Na-ra Kang was on a bus in China two years ago, on the trip of her life, when a policeman got on. If he asked her for papers, he would find out she was North Korean and send her back, likely to her death.

“I prayed with all my heart that he wouldn’t notice me,” Kang told a rapt audience at the U on Thursday. “Fortunately, he got off.”

It was the closest call in an escape that took Kang to Thailand and eventually to South Korea, where she joined a refugee community that, since 2000, has grown from a relative handful of people to approximately 30,000.

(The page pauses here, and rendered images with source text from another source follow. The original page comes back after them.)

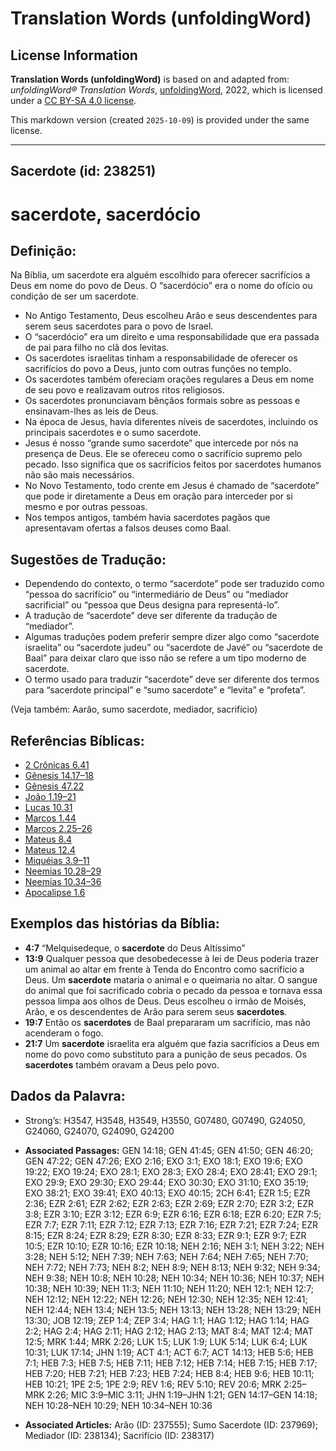 # Translation Words (unfoldingWord)

## License Information

**Translation Words (unfoldingWord)** is based on and adapted from: _unfoldingWord® Translation Words_, [unfoldingWord](https://unfoldingword.org/utw), 2022, which is licensed under a [CC BY-SA 4.0 license](https://creativecommons.org/licenses/by-sa/4.0/legalcode.en).

This markdown version (created `2025-10-09`) is provided under the same license.



--------------------------------

## Sacerdote (id: 238251)

sacerdote, sacerdócio
=====================

Definição:
----------

Na Bíblia, um sacerdote era alguém escolhido para oferecer sacrifícios a Deus em nome do povo de Deus. O “sacerdócio” era o nome do ofício ou condição de ser um sacerdote.

* No Antigo Testamento, Deus escolheu Arão e seus descendentes para serem seus sacerdotes para o povo de Israel.
* O “sacerdócio” era um direito e uma responsabilidade que era passada de pai para filho no clã dos levitas.
* Os sacerdotes israelitas tinham a responsabilidade de oferecer os sacrifícios do povo a Deus, junto com outras funções no templo.
* Os sacerdotes também ofereciam orações regulares a Deus em nome de seu povo e realizavam outros ritos religiosos.
* Os sacerdotes pronunciavam bênçãos formais sobre as pessoas e ensinavam\-lhes as leis de Deus.
* Na época de Jesus, havia diferentes níveis de sacerdotes, incluindo os principais sacerdotes e o sumo sacerdote.
* Jesus é nosso “grande sumo sacerdote” que intercede por nós na presença de Deus. Ele se ofereceu como o sacrifício supremo pelo pecado. Isso significa que os sacrifícios feitos por sacerdotes humanos não são mais necessários.
* No Novo Testamento, todo crente em Jesus é chamado de “sacerdote” que pode ir diretamente a Deus em oração para interceder por si mesmo e por outras pessoas.
* Nos tempos antigos, também havia sacerdotes pagãos que apresentavam ofertas a falsos deuses como Baal.

Sugestões de Tradução:
----------------------

* Dependendo do contexto, o termo “sacerdote” pode ser traduzido como “pessoa do sacrifício” ou “intermediário de Deus” ou “mediador sacrificial” ou “pessoa que Deus designa para representá\-lo”.
* A tradução de “sacerdote” deve ser diferente da tradução de “mediador”.
* Algumas traduções podem preferir sempre dizer algo como “sacerdote israelita” ou “sacerdote judeu” ou “sacerdote de Javé” ou “sacerdote de Baal” para deixar claro que isso não se refere a um tipo moderno de sacerdote.
* O termo usado para traduzir “sacerdote” deve ser diferente dos termos para “sacerdote principal” e “sumo sacerdote” e “levita” e “profeta”.

(Veja também: Aarão, sumo sacerdote, mediador, sacrifício)

Referências Bíblicas:
---------------------

* [2 Crônicas 6\.41](https://ref.ly/2Chr6:41)
* [Gênesis 14\.17–18](https://ref.ly/Gen14:17-Gen14:18)
* [Gênesis 47\.22](https://ref.ly/Gen47:22)
* [João 1\.19–21](https://ref.ly/John1:19-John1:21)
* [Lucas 10\.31](https://ref.ly/Luke10:31)
* [Marcos 1\.44](https://ref.ly/Mark1:44)
* [Marcos 2\.25–26](https://ref.ly/Mark2:25-Mark2:26)
* [Mateus 8\.4](https://ref.ly/Matt8:4)
* [Mateus 12\.4](https://ref.ly/Matt12:4)
* [Miquéias 3\.9–11](https://ref.ly/Mic3:9-Mic3:11)
* [Neemias 10\.28–29](https://ref.ly/Neh10:28-Neh10:29)
* [Neemias 10\.34–36](https://ref.ly/Neh10:34-Neh10:36)
* [Apocalipse 1\.6](https://ref.ly/Rev1:6)

Exemplos das histórias da Bíblia:
---------------------------------

* **4:7** “Melquisedeque, o **sacerdote** do Deus Altíssimo”
* **13:9** Qualquer pessoa que desobedecesse à lei de Deus poderia trazer um animal ao altar em frente à Tenda do Encontro como sacrifício a Deus. Um **sacerdote** mataria o animal e o queimaria no altar. O sangue do animal que foi sacrificado cobria o pecado da pessoa e tornava essa pessoa limpa aos olhos de Deus. Deus escolheu o irmão de Moisés, Arão, e os descendentes de Arão para serem seus **sacerdotes**.
* **19:7** Então os **sacerdotes** de Baal prepararam um sacrifício, mas não acenderam o fogo.
* **21:7** Um **sacerdote** israelita era alguém que fazia sacrifícios a Deus em nome do povo como substituto para a punição de seus pecados. Os **sacerdotes** também oravam a Deus pelo povo.

Dados da Palavra:
-----------------

* Strong’s: H3547, H3548, H3549, H3550, G07480, G07490, G24050, G24060, G24070, G24090, G24200

* **Associated Passages:** GEN 14:18; GEN 41:45; GEN 41:50; GEN 46:20; GEN 47:22; GEN 47:26; EXO 2:16; EXO 3:1; EXO 18:1; EXO 19:6; EXO 19:22; EXO 19:24; EXO 28:1; EXO 28:3; EXO 28:4; EXO 28:41; EXO 29:1; EXO 29:9; EXO 29:30; EXO 29:44; EXO 30:30; EXO 31:10; EXO 35:19; EXO 38:21; EXO 39:41; EXO 40:13; EXO 40:15; 2CH 6:41; EZR 1:5; EZR 2:36; EZR 2:61; EZR 2:62; EZR 2:63; EZR 2:69; EZR 2:70; EZR 3:2; EZR 3:8; EZR 3:10; EZR 3:12; EZR 6:9; EZR 6:16; EZR 6:18; EZR 6:20; EZR 7:5; EZR 7:7; EZR 7:11; EZR 7:12; EZR 7:13; EZR 7:16; EZR 7:21; EZR 7:24; EZR 8:15; EZR 8:24; EZR 8:29; EZR 8:30; EZR 8:33; EZR 9:1; EZR 9:7; EZR 10:5; EZR 10:10; EZR 10:16; EZR 10:18; NEH 2:16; NEH 3:1; NEH 3:22; NEH 3:28; NEH 5:12; NEH 7:39; NEH 7:63; NEH 7:64; NEH 7:65; NEH 7:70; NEH 7:72; NEH 7:73; NEH 8:2; NEH 8:9; NEH 8:13; NEH 9:32; NEH 9:34; NEH 9:38; NEH 10:8; NEH 10:28; NEH 10:34; NEH 10:36; NEH 10:37; NEH 10:38; NEH 10:39; NEH 11:3; NEH 11:10; NEH 11:20; NEH 12:1; NEH 12:7; NEH 12:12; NEH 12:22; NEH 12:26; NEH 12:30; NEH 12:35; NEH 12:41; NEH 12:44; NEH 13:4; NEH 13:5; NEH 13:13; NEH 13:28; NEH 13:29; NEH 13:30; JOB 12:19; ZEP 1:4; ZEP 3:4; HAG 1:1; HAG 1:12; HAG 1:14; HAG 2:2; HAG 2:4; HAG 2:11; HAG 2:12; HAG 2:13; MAT 8:4; MAT 12:4; MAT 12:5; MRK 1:44; MRK 2:26; LUK 1:5; LUK 1:9; LUK 5:14; LUK 6:4; LUK 10:31; LUK 17:14; JHN 1:19; ACT 4:1; ACT 6:7; ACT 14:13; HEB 5:6; HEB 7:1; HEB 7:3; HEB 7:5; HEB 7:11; HEB 7:12; HEB 7:14; HEB 7:15; HEB 7:17; HEB 7:20; HEB 7:21; HEB 7:23; HEB 7:24; HEB 8:4; HEB 9:6; HEB 10:11; HEB 10:21; 1PE 2:5; 1PE 2:9; REV 1:6; REV 5:10; REV 20:6; MRK 2:25–MRK 2:26; MIC 3:9–MIC 3:11; JHN 1:19–JHN 1:21; GEN 14:17–GEN 14:18; NEH 10:28–NEH 10:29; NEH 10:34–NEH 10:36
* **Associated Articles:** Arão (ID: 237555); Sumo Sacerdote (ID: 237969); Mediador (ID: 238134); Sacrifício (ID: 238317)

As Americans near the end of a presidential campaign that has been influenced by the crisis of refugees fleeing the Middle East and Africa for Europe, a group of Minnesota activists put the spotlight on another ongoing, harrowing migration from misery: the one flowing out of North Korea.

Hyon Kim, a Roseville construction executive and president of Freedom for North Korean Refugees of Minnesota, tries to bring attention to the North Koreans’ plight because she has two brothers still in the country whom she hasn’t seen in 66 years, she told the seminar, which attracted about 70 people at the Humphrey School of Public Affairs.

In the 12 years since Congress passed a law permitting North Korean refugees to settle in the U.S., only 203 have come. Speakers at the seminar had mixed feelings about whether the U.S. should do more to encourage defectors to move here.

“A country like the United States is so far away,” said Sung-min Kim, president of Seoul-based Free North Korea Radio, who advocates for more movement to the U.S. “It would be so helpful if they heard North Korean success stories from the U.S. and how much interest Americans and the U.S. government paid toward them.”

Jiyeon Ihn, an attorney and leader of human rights organization in Seoul, said South Korea is the more natural place for North Koreans to settle. But she noted that they often encounter discrimination in the South, where society adheres to hierarchical structures. “We sometimes treat them as inferior,” she said. “I worry that I unconsciously am not respecting North Koreans. But they are heroes. They survived the most oppressive regime in the world.”

Su-jin Kim was in her late 40s when she decided to leave North Korea in 2013, angry at the construction and road work that the government forced her to do and fearful of the capricious judgments that could send people to concentration camps. She told how a father of a friend was sent to a prison camp because he didn’t have the know-how or equipment to build a compressor engine sought by a government agency. “North Korean people are like flies being randomly hit with a fly swatter,” she said.

Kang, who is in her early 20s, grew up in an elite family in Pyongyang, the North Korean capital, but decided to leave because of the way she was treated at university. She paid a broker to guide her journey through the Chinese interior, avoiding police along the way. It ended with two days on a crowded boat to Thailand, five days in a Thai prison and months in South Korean custody before she was allowed to live on her own. Now she attends university in Seoul and is part of the cast on a musical TV program.

“I miss my family and friends in North Korea,” she said. “I wish for the reunification of Korea. Then my friends and family could see me on television.”